Right at the entrance to the cove, about 30 feet ahead, I spotted a rise just off the face of a large rock. I immediately released the fly and cast it 3 feet to the left of the dimple. It settled on the water, cocked up and floated high and dry. When it disappeared, I stood up and set the hook. The fish ran parallel to the shore toward the mouth of the cove. Then it made a powerful, abrupt surge to its left and the open water of the lake.
My rod bent into an extreme C-shape and the next thing I see is a great swirl 60 feet from the boat. Then another 75 feet out. “Something’s wrong! She’s foul-hooked. She feels sideways in the water. She feels like she weighs a ton.“
I held my 10-foot, eight-weight high and reached for the reel handle. I retrieved about 6 feet of line. I pumped the rod and took in another 6 feet.

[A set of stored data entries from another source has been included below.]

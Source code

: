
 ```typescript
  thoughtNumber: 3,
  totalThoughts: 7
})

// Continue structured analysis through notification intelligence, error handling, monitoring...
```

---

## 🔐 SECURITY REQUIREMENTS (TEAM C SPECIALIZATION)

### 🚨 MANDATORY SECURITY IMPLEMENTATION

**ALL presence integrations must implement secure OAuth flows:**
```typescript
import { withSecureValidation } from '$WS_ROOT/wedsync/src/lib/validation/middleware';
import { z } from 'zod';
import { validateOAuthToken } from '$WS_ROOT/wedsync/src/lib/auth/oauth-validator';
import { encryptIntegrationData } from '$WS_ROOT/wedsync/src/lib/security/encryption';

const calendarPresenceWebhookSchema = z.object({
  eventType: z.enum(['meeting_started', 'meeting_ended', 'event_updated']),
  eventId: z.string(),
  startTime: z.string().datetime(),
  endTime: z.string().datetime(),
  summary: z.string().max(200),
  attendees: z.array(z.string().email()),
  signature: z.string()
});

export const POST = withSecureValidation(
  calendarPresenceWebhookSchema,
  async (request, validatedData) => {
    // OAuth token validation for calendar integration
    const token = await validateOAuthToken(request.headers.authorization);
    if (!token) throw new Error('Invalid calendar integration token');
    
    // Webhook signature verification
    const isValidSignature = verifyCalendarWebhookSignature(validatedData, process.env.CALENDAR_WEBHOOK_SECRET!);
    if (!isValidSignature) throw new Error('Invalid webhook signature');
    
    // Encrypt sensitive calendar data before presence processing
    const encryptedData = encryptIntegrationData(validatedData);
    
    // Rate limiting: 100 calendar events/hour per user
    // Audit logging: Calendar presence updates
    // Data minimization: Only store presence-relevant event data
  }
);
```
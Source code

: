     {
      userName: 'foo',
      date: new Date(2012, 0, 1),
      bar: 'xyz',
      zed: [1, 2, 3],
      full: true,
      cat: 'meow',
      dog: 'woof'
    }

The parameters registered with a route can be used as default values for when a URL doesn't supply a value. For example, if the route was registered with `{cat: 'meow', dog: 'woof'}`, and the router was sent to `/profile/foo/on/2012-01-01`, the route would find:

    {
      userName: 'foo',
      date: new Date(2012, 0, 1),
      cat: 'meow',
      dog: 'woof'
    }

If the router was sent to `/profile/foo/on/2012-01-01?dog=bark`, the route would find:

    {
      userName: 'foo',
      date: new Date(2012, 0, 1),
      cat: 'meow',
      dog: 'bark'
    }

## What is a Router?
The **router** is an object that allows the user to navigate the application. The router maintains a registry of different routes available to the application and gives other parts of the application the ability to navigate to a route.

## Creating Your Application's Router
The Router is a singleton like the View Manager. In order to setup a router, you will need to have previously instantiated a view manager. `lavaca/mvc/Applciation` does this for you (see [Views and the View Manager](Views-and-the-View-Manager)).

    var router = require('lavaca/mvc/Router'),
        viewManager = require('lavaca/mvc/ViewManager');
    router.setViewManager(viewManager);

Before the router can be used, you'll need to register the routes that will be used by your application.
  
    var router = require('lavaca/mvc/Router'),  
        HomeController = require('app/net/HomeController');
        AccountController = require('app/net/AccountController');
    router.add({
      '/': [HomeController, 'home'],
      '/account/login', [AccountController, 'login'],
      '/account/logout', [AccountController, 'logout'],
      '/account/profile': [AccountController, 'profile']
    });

“There’s gotta be something wrong,” I said to the guide. “This doesn’t feel right. I can’t move this fish. Gotta be foul hooked.”
“Looked like a clean hook up to me,” said the guide.
Then, as I got the fish closer to the boat – about 5 feet out now — a huge tail emerged from the water and then a huge black body surfaced. My knees were knocking.
“Oh, my God, look at that! What th’ hell is that? I gotta have this fish. Get the net.”
“A pike!” yelled the guide. “And he’s too damn big for the net. Would tear it to pieces. We’ll have to try to beach him.” He used the paddle to ease the boat slowly toward shore.
Fifteen minutes later, we had brute in against the rocks. But when the guide reached out with the leading edge of the net and tried to flip him out of the water, the handle bent and almost broke. That’s when the pike released his grip on the brookie.
The guide netted the brookie and dropped him into the bottom of the boat. He was a 3 ½ pounder. He was dead, bleeding from a deep, horse-shoe shaped wound spanning his entire flank.
Back at the lodge, the guides measured that wound – it was 7 ½ inches across.
To this day, there is speculation as to how much that monster pike weighed. Estimates range from 25 to 35 pounds. But whatever he weighed, he was and still is the biggest freshwater fish I have ever almost caught on a fly…well, using bait.